Anomaly Models

Models which implment a .anomaly(X, y) and can be served under the model server /anomaly/prediction endpoint.

AnomalyDetectorBase

The base class for all other anomaly detector models

class gordo.machine.model.anomaly.base.AnomalyDetectorBase(**kwargs)[source]

Bases: sklearn.base.BaseEstimator, gordo.machine.model.base.GordoBase

Initialize the model

abstract anomaly(X: Union[pandas.core.frame.DataFrame, xarray.core.dataarray.DataArray], y: Union[pandas.core.frame.DataFrame, xarray.core.dataarray.DataArray], frequency: Optional[datetime.timedelta] = None) → Union[pandas.core.frame.DataFrame, xarray.core.dataset.Dataset][source]

Take X, y and optionally frequency; returning a dataframe containing anomaly score(s)

DiffBasedAnomalyDetector

Calculates the absolute value prediction differences between y and yhat as well as the absolute difference error between both matrices via numpy.linalg.norm(..., axis=1)

class gordo.machine.model.anomaly.diff.DiffBasedAnomalyDetector(base_estimator: sklearn.base.BaseEstimator = tensorflow.keras.wrappers.scikit_learn.KerasRegressor, scaler: sklearn.base.TransformerMixin = MinMaxScaler(), require_thresholds: bool = True, shuffle: bool = False, window: Optional[int] = None, smoothing_method: Optional[str] = None)[source]

Bases: gordo.machine.model.anomaly.base.AnomalyDetectorBase

Estimator which wraps a base_estimator and provides a diff error based approach to anomaly detection.

It trains a scaler to the target after training, purely for error calculations.
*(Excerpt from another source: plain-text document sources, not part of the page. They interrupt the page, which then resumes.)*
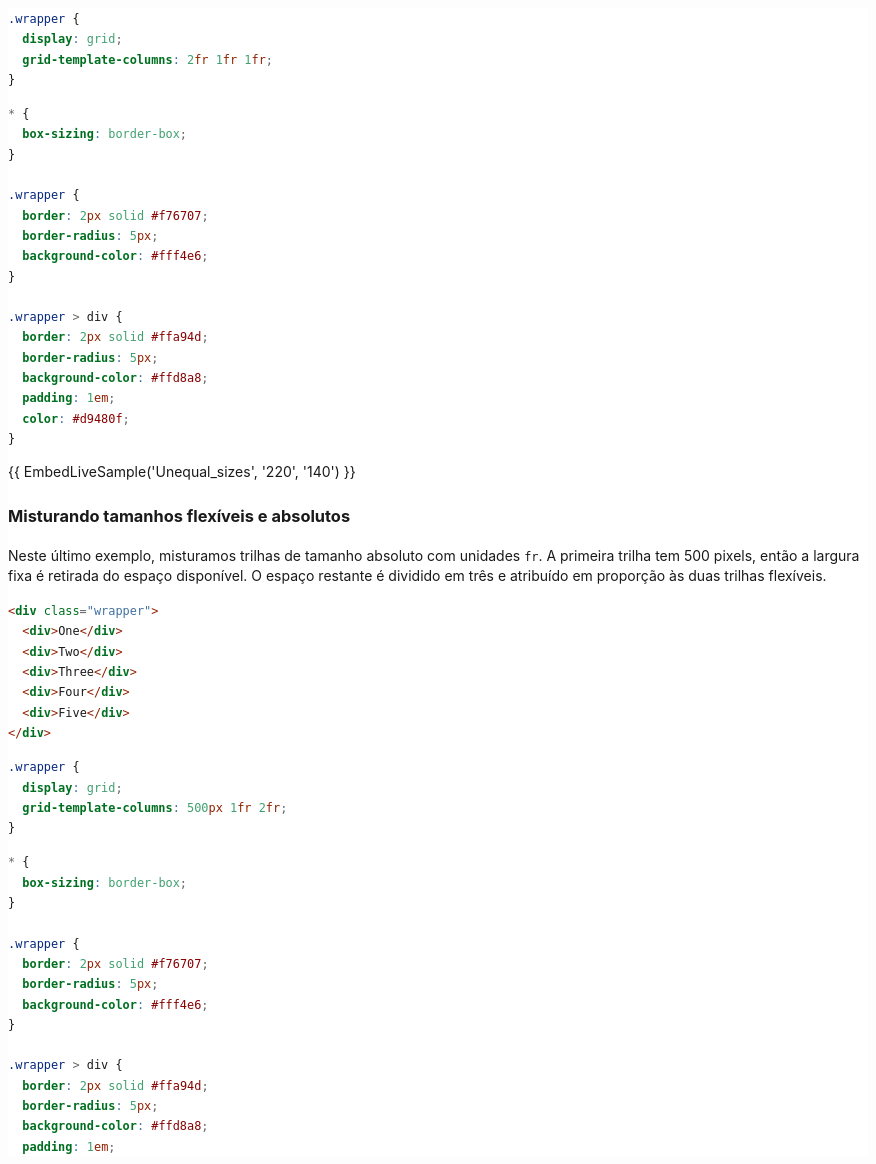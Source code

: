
 ```css
.wrapper {
  display: grid;
  grid-template-columns: 2fr 1fr 1fr;
}
```

```css hidden
* {
  box-sizing: border-box;
}

.wrapper {
  border: 2px solid #f76707;
  border-radius: 5px;
  background-color: #fff4e6;
}

.wrapper > div {
  border: 2px solid #ffa94d;
  border-radius: 5px;
  background-color: #ffd8a8;
  padding: 1em;
  color: #d9480f;
}
```

{{ EmbedLiveSample('Unequal_sizes', '220', '140') }}

### Misturando tamanhos flexíveis e absolutos

Neste último exemplo, misturamos trilhas de tamanho absoluto com unidades `fr`. A primeira trilha tem 500 pixels, então a largura fixa é retirada do espaço disponível. O espaço restante é dividido em três e atribuído em proporção às duas trilhas flexíveis.

```html
<div class="wrapper">
  <div>One</div>
  <div>Two</div>
  <div>Three</div>
  <div>Four</div>
  <div>Five</div>
</div>
```

```css
.wrapper {
  display: grid;
  grid-template-columns: 500px 1fr 2fr;
}
```

```css hidden
* {
  box-sizing: border-box;
}

.wrapper {
  border: 2px solid #f76707;
  border-radius: 5px;
  background-color: #fff4e6;
}

.wrapper > div {
  border: 2px solid #ffa94d;
  border-radius: 5px;
  background-color: #ffd8a8;
  padding: 1em;
```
The underlying base_estimator is trained with the original, unscaled, y.

Threshold calculation is based on a rolling statistic of the validation errors on the last fold of cross-validation.

Parameters
  • base_estimator (sklearn.base.BaseEstimator) – The model to which normal .fit, .predict methods will be used. defaults to py:class:gordo.machine.model.models.KerasAutoEncoder with kind='feedforward_hourglass

  • scaler (sklearn.base.TransformerMixin) – Defaults to sklearn.preprocessing.RobustScaler Used for transforming model output and the original y to calculate the difference/error in model output vs expected.

  • require_thresholds (bool) – Requires calculating thresholds_ via a call to cross_validate(). If this is set (default True), but cross_validate() was not called before calling anomaly() an AttributeError will be raised.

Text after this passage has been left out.